[Source texts of formatted documents]

---------------

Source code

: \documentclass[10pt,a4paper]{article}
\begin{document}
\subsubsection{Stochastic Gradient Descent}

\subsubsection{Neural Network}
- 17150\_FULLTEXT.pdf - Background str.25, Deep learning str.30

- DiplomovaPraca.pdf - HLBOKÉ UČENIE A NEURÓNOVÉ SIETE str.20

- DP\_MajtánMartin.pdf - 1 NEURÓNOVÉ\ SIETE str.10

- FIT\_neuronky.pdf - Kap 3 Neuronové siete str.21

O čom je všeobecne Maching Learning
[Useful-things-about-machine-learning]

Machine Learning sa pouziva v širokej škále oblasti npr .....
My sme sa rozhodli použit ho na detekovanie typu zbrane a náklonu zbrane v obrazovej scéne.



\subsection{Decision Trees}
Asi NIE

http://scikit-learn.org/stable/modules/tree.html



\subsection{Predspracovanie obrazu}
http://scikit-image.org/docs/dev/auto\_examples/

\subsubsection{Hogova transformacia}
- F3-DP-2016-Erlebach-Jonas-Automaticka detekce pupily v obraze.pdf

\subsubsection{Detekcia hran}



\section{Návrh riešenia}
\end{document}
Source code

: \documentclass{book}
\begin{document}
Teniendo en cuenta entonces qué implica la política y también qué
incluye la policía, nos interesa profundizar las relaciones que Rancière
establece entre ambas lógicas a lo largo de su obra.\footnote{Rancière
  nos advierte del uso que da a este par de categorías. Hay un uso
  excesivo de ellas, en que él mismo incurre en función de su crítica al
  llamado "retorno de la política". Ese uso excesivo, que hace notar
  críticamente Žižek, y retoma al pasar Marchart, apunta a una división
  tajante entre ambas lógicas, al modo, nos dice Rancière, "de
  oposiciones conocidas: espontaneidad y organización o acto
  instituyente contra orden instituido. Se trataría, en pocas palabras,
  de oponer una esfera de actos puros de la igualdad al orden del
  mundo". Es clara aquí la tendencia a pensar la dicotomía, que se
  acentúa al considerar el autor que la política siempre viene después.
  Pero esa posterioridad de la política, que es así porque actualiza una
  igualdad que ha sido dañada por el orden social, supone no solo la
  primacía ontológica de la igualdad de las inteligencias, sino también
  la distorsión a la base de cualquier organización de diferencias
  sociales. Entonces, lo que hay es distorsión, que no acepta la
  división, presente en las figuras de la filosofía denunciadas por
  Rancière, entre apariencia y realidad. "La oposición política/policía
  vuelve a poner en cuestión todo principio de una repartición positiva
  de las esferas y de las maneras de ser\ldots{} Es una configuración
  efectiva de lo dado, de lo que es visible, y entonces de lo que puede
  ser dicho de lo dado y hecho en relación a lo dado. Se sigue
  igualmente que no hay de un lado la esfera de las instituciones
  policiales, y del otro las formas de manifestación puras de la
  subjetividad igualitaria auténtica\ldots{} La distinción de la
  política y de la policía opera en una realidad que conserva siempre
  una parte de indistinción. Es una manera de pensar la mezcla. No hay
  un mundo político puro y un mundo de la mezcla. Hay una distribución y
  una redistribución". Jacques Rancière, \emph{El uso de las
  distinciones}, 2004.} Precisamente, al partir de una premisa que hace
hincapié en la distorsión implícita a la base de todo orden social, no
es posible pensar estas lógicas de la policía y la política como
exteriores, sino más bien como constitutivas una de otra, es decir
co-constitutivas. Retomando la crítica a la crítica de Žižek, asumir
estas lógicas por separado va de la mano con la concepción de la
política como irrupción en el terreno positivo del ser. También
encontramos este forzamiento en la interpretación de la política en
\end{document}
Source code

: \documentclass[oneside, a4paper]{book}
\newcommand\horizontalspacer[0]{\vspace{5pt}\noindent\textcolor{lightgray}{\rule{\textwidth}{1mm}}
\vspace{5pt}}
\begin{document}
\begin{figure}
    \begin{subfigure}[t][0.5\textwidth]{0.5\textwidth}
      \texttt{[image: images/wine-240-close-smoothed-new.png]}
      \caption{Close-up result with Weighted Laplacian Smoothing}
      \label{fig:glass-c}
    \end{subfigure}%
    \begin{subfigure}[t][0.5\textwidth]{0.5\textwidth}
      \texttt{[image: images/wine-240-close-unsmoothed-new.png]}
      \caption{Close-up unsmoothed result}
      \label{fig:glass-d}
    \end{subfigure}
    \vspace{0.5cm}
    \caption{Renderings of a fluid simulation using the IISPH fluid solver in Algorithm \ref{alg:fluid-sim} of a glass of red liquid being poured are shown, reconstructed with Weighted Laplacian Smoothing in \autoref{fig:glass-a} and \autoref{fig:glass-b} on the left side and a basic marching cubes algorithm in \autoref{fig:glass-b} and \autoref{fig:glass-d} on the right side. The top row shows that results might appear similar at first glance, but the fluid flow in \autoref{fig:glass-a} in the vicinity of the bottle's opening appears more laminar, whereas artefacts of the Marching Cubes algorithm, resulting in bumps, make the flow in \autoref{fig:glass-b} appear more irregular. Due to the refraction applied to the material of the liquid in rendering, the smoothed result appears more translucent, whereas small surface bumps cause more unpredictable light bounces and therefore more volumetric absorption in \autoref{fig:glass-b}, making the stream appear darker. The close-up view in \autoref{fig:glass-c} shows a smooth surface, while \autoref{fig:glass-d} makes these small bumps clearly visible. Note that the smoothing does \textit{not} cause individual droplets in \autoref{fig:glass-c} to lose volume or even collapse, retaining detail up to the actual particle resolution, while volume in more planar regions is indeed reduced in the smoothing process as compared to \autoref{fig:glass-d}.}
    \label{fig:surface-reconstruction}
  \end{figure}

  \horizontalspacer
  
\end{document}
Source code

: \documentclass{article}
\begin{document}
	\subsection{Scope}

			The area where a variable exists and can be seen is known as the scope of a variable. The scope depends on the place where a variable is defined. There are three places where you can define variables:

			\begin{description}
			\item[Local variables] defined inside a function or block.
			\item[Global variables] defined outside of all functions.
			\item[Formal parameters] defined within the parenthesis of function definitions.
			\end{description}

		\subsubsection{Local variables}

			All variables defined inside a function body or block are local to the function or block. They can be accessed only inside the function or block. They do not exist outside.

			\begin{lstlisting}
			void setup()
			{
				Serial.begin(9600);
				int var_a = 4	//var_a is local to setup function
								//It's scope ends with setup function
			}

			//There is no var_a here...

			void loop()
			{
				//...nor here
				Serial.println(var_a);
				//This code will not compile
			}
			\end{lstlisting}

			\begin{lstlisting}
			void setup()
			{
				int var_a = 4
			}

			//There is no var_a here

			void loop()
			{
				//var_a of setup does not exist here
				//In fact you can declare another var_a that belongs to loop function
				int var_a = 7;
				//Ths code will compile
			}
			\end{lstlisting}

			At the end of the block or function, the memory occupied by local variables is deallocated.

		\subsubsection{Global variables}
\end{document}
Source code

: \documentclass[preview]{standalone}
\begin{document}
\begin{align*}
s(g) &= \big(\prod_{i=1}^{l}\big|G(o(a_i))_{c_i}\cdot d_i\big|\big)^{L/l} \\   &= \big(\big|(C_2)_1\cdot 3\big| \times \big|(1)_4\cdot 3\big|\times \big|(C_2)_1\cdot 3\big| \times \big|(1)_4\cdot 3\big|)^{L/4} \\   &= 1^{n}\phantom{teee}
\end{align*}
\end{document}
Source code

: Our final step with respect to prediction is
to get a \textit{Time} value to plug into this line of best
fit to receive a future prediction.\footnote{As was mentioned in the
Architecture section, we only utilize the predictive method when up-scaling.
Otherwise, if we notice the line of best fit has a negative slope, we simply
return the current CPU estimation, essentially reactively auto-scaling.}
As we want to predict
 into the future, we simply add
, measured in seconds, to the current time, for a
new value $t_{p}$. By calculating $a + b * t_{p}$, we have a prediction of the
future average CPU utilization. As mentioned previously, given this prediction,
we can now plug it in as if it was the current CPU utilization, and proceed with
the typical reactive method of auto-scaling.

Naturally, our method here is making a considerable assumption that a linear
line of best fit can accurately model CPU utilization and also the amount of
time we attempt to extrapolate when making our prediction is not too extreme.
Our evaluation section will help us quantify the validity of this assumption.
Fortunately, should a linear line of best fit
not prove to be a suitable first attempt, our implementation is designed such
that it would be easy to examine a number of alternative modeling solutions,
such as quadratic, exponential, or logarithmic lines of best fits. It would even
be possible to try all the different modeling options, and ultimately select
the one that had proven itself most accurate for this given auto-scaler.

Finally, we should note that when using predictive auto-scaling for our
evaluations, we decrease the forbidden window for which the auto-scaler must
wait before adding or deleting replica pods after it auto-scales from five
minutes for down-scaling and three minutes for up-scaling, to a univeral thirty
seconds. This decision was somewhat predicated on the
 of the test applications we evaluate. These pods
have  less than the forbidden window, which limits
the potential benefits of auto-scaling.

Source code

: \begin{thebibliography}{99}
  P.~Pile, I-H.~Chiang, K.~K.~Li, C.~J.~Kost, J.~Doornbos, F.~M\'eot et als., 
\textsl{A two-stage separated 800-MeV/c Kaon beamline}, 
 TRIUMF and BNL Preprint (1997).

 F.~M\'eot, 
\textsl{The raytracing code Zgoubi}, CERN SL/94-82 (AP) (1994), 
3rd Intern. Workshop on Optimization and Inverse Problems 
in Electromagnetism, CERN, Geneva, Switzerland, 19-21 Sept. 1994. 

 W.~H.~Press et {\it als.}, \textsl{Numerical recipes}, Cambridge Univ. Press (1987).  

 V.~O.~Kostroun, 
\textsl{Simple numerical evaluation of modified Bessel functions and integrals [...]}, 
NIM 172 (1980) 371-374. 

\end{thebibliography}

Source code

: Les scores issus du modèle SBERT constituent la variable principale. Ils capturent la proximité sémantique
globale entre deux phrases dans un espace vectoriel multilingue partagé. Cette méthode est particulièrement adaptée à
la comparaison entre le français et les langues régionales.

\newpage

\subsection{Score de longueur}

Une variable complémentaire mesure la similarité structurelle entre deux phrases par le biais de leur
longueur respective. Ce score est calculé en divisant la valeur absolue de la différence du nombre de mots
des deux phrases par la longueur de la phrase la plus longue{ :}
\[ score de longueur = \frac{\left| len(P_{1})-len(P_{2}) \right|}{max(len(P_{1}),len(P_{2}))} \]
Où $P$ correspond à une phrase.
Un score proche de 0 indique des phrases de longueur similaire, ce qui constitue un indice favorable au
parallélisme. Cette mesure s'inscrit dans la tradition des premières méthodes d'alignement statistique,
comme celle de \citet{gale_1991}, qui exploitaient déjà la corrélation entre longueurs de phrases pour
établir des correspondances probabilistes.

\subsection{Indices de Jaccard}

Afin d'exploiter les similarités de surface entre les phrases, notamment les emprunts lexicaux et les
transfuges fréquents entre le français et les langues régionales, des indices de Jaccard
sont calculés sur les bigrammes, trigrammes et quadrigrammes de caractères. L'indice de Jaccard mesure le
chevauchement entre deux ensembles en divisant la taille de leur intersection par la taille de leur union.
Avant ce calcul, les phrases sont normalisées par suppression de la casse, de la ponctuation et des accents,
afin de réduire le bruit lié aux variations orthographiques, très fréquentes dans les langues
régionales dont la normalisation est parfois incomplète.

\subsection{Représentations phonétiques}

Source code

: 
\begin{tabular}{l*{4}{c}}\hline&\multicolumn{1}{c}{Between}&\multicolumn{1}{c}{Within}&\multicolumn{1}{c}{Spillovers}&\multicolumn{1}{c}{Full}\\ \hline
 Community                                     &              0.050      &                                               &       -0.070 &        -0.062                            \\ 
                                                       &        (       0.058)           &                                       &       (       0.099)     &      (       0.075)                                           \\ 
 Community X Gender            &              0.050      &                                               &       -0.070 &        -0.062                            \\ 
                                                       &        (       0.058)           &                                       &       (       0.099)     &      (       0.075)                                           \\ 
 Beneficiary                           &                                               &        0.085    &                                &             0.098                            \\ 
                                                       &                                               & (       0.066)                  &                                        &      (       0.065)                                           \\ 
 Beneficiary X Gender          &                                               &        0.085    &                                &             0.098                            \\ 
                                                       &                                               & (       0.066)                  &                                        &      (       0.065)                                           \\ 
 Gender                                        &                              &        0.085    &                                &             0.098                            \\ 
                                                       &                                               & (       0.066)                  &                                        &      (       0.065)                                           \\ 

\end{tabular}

---------------

TASK GOAL: In the data above, start at the line that has "int var_a = 7;", stop after the line that has "line of best fit can", and print every line in between exactly as it stands.

SOLUTION TO THE EXERCISE:
				int var_a = 7;
				//Ths code will compile
			}
			\end{lstlisting}

			At the end of the block or function, the memory occupied by local variables is deallocated.

		\subsubsection{Global variables}
\end{document}
Source code

: \documentclass[preview]{standalone}
\begin{document}
\begin{align*}
s(g) &= \big(\prod_{i=1}^{l}\big|G(o(a_i))_{c_i}\cdot d_i\big|\big)^{L/l} \\   &= \big(\big|(C_2)_1\cdot 3\big| \times \big|(1)_4\cdot 3\big|\times \big|(C_2)_1\cdot 3\big| \times \big|(1)_4\cdot 3\big|)^{L/4} \\   &= 1^{n}\phantom{teee}
\end{align*}
\end{document}
Source code

: Our final step with respect to prediction is
to get a \textit{Time} value to plug into this line of best
fit to receive a future prediction.\footnote{As was mentioned in the
Architecture section, we only utilize the predictive method when up-scaling.
Otherwise, if we notice the line of best fit has a negative slope, we simply
return the current CPU estimation, essentially reactively auto-scaling.}
As we want to predict
 into the future, we simply add
, measured in seconds, to the current time, for a
new value $t_{p}$. By calculating $a + b * t_{p}$, we have a prediction of the
future average CPU utilization. As mentioned previously, given this prediction,
we can now plug it in as if it was the current CPU utilization, and proceed with
the typical reactive method of auto-scaling.

Naturally, our method here is making a considerable assumption that a linear
line of best fit can accurately model CPU utilization and also the amount of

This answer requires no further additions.